Greater Noida (31/12/18) : India underwent a lot of changes in 2018. A lot of great things that happened this year and there were also some sour instances which would keep the year itched in our memories.
At the end of this year, let’s look back at all the major news in the country that made headlines, not just in India but all around the world.
1: ISRO launched a record-breaking number of satellites.
On 12 January 2018, the Indian Space Research Organisation launched a total of 31 satellites in space. The staggering number of satellites were launched with the help of Polar Satellite Launch Vehicle. On the very next day, ISRO also celebrated its 100th satellite launch by placing Cartosat-2 in space.

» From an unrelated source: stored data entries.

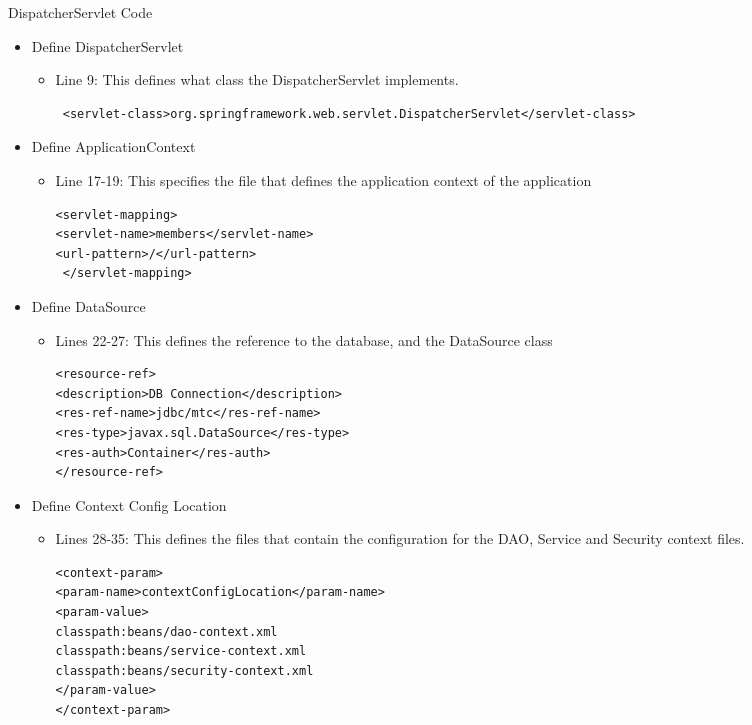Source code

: \begin{table}[H]
\caption{DispatcherServlet Code}
\begin{itemize}
\item Define DispatcherServlet
\begin{itemize}
\item Line 9: This defines what class the DispatcherServlet implements.
\begin{lstlisting}
 <servlet-class>org.springframework.web.servlet.DispatcherServlet</servlet-class>
\end{lstlisting}
\end{itemize}
\item Define ApplicationContext
\begin{itemize}
\item Line 17-19: This specifies the file that defines the application context of the application
\begin{lstlisting}
<servlet-mapping>
<servlet-name>members</servlet-name>
<url-pattern>/</url-pattern>
 </servlet-mapping>
\end{lstlisting}
\end{itemize}
\item Define DataSource
\begin{itemize}
\item Lines 22-27: This defines the reference to the database, and the DataSource class
\begin{lstlisting}
<resource-ref>
<description>DB Connection</description>
<res-ref-name>jdbc/mtc</res-ref-name>
<res-type>javax.sql.DataSource</res-type>
<res-auth>Container</res-auth>
</resource-ref>
\end{lstlisting}
\end{itemize}
\item Define Context Config Location
\begin{itemize}
\item Lines 28-35: This defines the files that contain the configuration for the DAO, Service and Security context files.
\begin{lstlisting}
<context-param>
<param-name>contextConfigLocation</param-name>
<param-value>
classpath:beans/dao-context.xml
classpath:beans/service-context.xml
classpath:beans/security-context.xml
</param-value>
</context-param>
\end{lstlisting}
\end{itemize}
\end{itemize}
\label{fig:webxmlExplain}
\end{table}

2: India Abolished Section 377.
In perhaps one of the most progressive judgement, the Supreme Court of India struck down the section 377 and removed the ban of homosexuality in India. A petition against the ban on gay sex was submitted by 5 people, namely Navtej Singh Johar, Sunil Mehra, Ritu Dalmia, Aman Nath, and Ayesha Kapur. While lifting the ban on homosexuality, CJI Dipak Misra famously said: “Take me as I am”. Thus ending 158 years of oppression against the LGBT community.

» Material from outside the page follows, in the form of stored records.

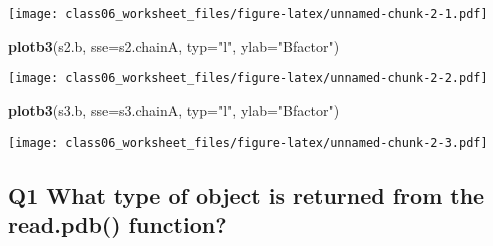\documentclass[]{article}
\newenvironment{Shaded}{\begin{snugshade}}{\end{snugshade}}
\newcommand{\KeywordTok}[1]{\textcolor[rgb]{0.13,0.29,0.53}{\textbf{#1}}}
\newcommand{\DataTypeTok}[1]{\textcolor[rgb]{0.13,0.29,0.53}{#1}}
\newcommand{\StringTok}[1]{\textcolor[rgb]{0.31,0.60,0.02}{#1}}
\newcommand{\OperatorTok}[1]{\textcolor[rgb]{0.81,0.36,0.00}{\textbf{#1}}}
\newcommand{\NormalTok}[1]{#1}
\begin{document}
\begin{Shaded}
\end{Shaded}

\texttt{[image: class06\_worksheet\_files/figure-latex/unnamed-chunk-2-1.pdf]}

\begin{Shaded}
\begin{Highlighting}[]
\KeywordTok{plotb3}\NormalTok{(s2.b, }\DataTypeTok{sse=}\NormalTok{s2.chainA, }\DataTypeTok{typ=}\StringTok{"l"}\NormalTok{, }\DataTypeTok{ylab=}\StringTok{"Bfactor"}\NormalTok{)}
\end{Highlighting}
\end{Shaded}

\texttt{[image: class06\_worksheet\_files/figure-latex/unnamed-chunk-2-2.pdf]}

\begin{Shaded}
\begin{Highlighting}[]
\KeywordTok{plotb3}\NormalTok{(s3.b, }\DataTypeTok{sse=}\NormalTok{s3.chainA, }\DataTypeTok{typ=}\StringTok{"l"}\NormalTok{, }\DataTypeTok{ylab=}\StringTok{"Bfactor"}\NormalTok{)}
\end{Highlighting}
\end{Shaded}

\texttt{[image: class06\_worksheet\_files/figure-latex/unnamed-chunk-2-3.pdf]}

\subsection{Q1 What type of object is returned from the read.pdb()
function?}\label{q1-what-type-of-object-is-returned-from-the-read.pdb-function}
\end{document}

3: Heavy Floods Struck Kerala.
The southern state was devastated by natural calamities in 2018. The damage to the state of Kerala was unprecedented. According to the state’s chief minister, PInarayi Vijayan, at the height of the flood, more than 14.50 lakh people took shelter in 3000 relief camps. Almost 57,000 hectares of agriculture land was destroyed and a total of 483 people lost their lives. However, support from all over the world came in to help the state rebuild itself.
4: Nirav Modi Scam rocks banking sector.
The Wharton-dropout and Jeweller duped the Punjab National Bank of Rs 11,300 crores. The scam is one of the biggest banking-related fraud in the history of India. Nirav Modi misleads the PNB by deceitfully acquiring letters of undertaking for overseas credit from one of the bank’s branch. After the detecting the scam the government took away his assets which only amounted to Rs 1,300 crore. Nirav Modi is still living outside of India and refuses to come back due to the fear of being ‘lynched’.
5: RBI Governor Urjit Patel’s abrupt resignation.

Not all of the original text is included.